═════ DATA EXTRACT ═════

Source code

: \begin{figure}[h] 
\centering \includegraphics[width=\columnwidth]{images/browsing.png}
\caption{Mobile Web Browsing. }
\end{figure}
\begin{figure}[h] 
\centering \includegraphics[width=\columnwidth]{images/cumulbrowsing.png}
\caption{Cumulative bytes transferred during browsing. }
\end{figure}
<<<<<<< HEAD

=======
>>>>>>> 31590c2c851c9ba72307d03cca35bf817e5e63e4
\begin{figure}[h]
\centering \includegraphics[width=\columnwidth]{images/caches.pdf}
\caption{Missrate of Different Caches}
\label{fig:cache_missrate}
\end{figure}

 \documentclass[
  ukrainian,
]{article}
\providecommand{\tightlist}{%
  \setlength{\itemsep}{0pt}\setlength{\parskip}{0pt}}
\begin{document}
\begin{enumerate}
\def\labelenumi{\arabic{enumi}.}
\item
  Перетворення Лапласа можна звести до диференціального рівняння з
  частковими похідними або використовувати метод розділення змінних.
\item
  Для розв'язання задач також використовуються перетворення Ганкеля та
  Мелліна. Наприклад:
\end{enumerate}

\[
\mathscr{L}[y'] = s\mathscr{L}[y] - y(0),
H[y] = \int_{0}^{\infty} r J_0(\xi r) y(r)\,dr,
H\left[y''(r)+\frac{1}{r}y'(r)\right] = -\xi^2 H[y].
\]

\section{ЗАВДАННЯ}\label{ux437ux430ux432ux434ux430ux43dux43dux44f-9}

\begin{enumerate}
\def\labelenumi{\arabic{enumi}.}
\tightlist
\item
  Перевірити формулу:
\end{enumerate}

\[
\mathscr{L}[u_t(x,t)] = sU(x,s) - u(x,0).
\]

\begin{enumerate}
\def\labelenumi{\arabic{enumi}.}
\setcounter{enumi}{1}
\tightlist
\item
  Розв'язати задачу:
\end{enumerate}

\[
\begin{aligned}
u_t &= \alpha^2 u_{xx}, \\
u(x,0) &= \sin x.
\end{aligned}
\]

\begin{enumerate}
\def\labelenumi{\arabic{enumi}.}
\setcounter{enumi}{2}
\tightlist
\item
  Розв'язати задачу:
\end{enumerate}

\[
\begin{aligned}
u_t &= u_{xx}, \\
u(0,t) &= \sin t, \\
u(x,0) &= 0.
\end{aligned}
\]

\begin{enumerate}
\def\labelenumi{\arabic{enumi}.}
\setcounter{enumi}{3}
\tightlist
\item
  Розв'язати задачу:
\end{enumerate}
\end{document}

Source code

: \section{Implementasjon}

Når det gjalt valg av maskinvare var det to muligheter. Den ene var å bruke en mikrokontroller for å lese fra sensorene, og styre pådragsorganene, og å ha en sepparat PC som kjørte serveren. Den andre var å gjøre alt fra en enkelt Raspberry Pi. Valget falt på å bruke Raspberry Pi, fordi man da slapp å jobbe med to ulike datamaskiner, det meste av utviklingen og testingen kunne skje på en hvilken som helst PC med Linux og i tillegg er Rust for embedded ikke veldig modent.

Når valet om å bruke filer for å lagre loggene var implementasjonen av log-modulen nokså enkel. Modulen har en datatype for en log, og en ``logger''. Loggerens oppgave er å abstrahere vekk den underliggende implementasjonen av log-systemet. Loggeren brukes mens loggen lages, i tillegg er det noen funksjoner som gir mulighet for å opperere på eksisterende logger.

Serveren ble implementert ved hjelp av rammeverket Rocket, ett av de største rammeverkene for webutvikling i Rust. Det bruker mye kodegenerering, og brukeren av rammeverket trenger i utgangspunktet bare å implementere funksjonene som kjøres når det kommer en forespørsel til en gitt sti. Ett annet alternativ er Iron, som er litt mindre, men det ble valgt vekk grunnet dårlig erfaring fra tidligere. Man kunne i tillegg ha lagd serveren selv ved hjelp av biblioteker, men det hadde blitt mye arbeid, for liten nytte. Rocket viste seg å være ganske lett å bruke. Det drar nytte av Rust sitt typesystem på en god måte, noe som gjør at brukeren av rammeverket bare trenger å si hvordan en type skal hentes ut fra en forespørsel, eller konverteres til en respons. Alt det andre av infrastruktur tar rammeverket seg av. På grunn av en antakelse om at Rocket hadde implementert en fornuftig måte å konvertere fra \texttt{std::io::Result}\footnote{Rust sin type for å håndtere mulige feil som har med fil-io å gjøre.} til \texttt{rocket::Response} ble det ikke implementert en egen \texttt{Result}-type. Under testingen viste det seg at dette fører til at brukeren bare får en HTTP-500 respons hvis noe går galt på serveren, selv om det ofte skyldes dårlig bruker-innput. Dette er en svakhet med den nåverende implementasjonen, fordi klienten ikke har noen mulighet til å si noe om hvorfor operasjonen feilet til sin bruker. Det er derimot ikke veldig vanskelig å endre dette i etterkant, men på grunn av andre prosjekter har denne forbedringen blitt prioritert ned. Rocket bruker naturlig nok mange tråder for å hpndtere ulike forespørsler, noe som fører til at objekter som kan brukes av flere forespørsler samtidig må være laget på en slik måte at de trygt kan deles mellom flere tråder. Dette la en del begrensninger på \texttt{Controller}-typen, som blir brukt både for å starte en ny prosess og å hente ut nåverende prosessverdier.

═════

YOUR INSTRUCTIONS:
Transcribe the records above exactly, keeping every line.

RESULT OF THIS TASK:
Source code

: \begin{figure}[h] 
\centering \includegraphics[width=\columnwidth]{images/browsing.png}
\caption{Mobile Web Browsing. }
\end{figure}
\begin{figure}[h] 
\centering \includegraphics[width=\columnwidth]{images/cumulbrowsing.png}
\caption{Cumulative bytes transferred during browsing. }
\end{figure}
<<<<<<< HEAD

=======
>>>>>>> 31590c2c851c9ba72307d03cca35bf817e5e63e4
\begin{figure}[h]
\centering \includegraphics[width=\columnwidth]{images/caches.pdf}
\caption{Missrate of Different Caches}
\label{fig:cache_missrate}
\end{figure}

 \documentclass[
  ukrainian,
]{article}
\providecommand{\tightlist}{%
  \setlength{\itemsep}{0pt}\setlength{\parskip}{0pt}}
\begin{document}
\begin{enumerate}
\def\labelenumi{\arabic{enumi}.}
\item
  Перетворення Лапласа можна звести до диференціального рівняння з
  частковими похідними або використовувати метод розділення змінних.
\item
  Для розв'язання задач також використовуються перетворення Ганкеля та
  Мелліна. Наприклад:
\end{enumerate}

\[
\mathscr{L}[y'] = s\mathscr{L}[y] - y(0),
H[y] = \int_{0}^{\infty} r J_0(\xi r) y(r)\,dr,
H\left[y''(r)+\frac{1}{r}y'(r)\right] = -\xi^2 H[y].
\]

\section{ЗАВДАННЯ}\label{ux437ux430ux432ux434ux430ux43dux43dux44f-9}

\begin{enumerate}
\def\labelenumi{\arabic{enumi}.}
\tightlist
\item
  Перевірити формулу:
\end{enumerate}

\[
\mathscr{L}[u_t(x,t)] = sU(x,s) - u(x,0).
\]

\begin{enumerate}
\def\labelenumi{\arabic{enumi}.}
\setcounter{enumi}{1}
\tightlist
\item
  Розв'язати задачу:
\end{enumerate}

\[
\begin{aligned}
u_t &= \alpha^2 u_{xx}, \\
u(x,0) &= \sin x.
\end{aligned}
\]

\begin{enumerate}
\def\labelenumi{\arabic{enumi}.}
\setcounter{enumi}{2}
\tightlist
\item
  Розв'язати задачу:
\end{enumerate}

\[
\begin{aligned}
u_t &= u_{xx}, \\
u(0,t) &= \sin t, \\
u(x,0) &= 0.
\end{aligned}
\]

\begin{enumerate}
\def\labelenumi{\arabic{enumi}.}
\setcounter{enumi}{3}
\tightlist
\item
  Розв'язати задачу:
\end{enumerate}
\end{document}

Source code

: \section{Implementasjon}

Når det gjalt valg av maskinvare var det to muligheter. Den ene var å bruke en mikrokontroller for å lese fra sensorene, og styre pådragsorganene, og å ha en sepparat PC som kjørte serveren. Den andre var å gjøre alt fra en enkelt Raspberry Pi. Valget falt på å bruke Raspberry Pi, fordi man da slapp å jobbe med to ulike datamaskiner, det meste av utviklingen og testingen kunne skje på en hvilken som helst PC med Linux og i tillegg er Rust for embedded ikke veldig modent.

Når valet om å bruke filer for å lagre loggene var implementasjonen av log-modulen nokså enkel. Modulen har en datatype for en log, og en ``logger''. Loggerens oppgave er å abstrahere vekk den underliggende implementasjonen av log-systemet. Loggeren brukes mens loggen lages, i tillegg er det noen funksjoner som gir mulighet for å opperere på eksisterende logger.

Serveren ble implementert ved hjelp av rammeverket Rocket, ett av de største rammeverkene for webutvikling i Rust. Det bruker mye kodegenerering, og brukeren av rammeverket trenger i utgangspunktet bare å implementere funksjonene som kjøres når det kommer en forespørsel til en gitt sti. Ett annet alternativ er Iron, som er litt mindre, men det ble valgt vekk grunnet dårlig erfaring fra tidligere. Man kunne i tillegg ha lagd serveren selv ved hjelp av biblioteker, men det hadde blitt mye arbeid, for liten nytte. Rocket viste seg å være ganske lett å bruke. Det drar nytte av Rust sitt typesystem på en god måte, noe som gjør at brukeren av rammeverket bare trenger å si hvordan en type skal hentes ut fra en forespørsel, eller konverteres til en respons. Alt det andre av infrastruktur tar rammeverket seg av. På grunn av en antakelse om at Rocket hadde implementert en fornuftig måte å konvertere fra \texttt{std::io::Result}\footnote{Rust sin type for å håndtere mulige feil som har med fil-io å gjøre.} til \texttt{rocket::Response} ble det ikke implementert en egen \texttt{Result}-type. Under testingen viste det seg at dette fører til at brukeren bare får en HTTP-500 respons hvis noe går galt på serveren, selv om det ofte skyldes dårlig bruker-innput. Dette er en svakhet med den nåverende implementasjonen, fordi klienten ikke har noen mulighet til å si noe om hvorfor operasjonen feilet til sin bruker. Det er derimot ikke veldig vanskelig å endre dette i etterkant, men på grunn av andre prosjekter har denne forbedringen blitt prioritert ned. Rocket bruker naturlig nok mange tråder for å hpndtere ulike forespørsler, noe som fører til at objekter som kan brukes av flere forespørsler samtidig må være laget på en slik måte at de trygt kan deles mellom flere tråder. Dette la en del begrensninger på \texttt{Controller}-typen, som blir brukt både for å starte en ny prosess og å hente ut nåverende prosessverdier.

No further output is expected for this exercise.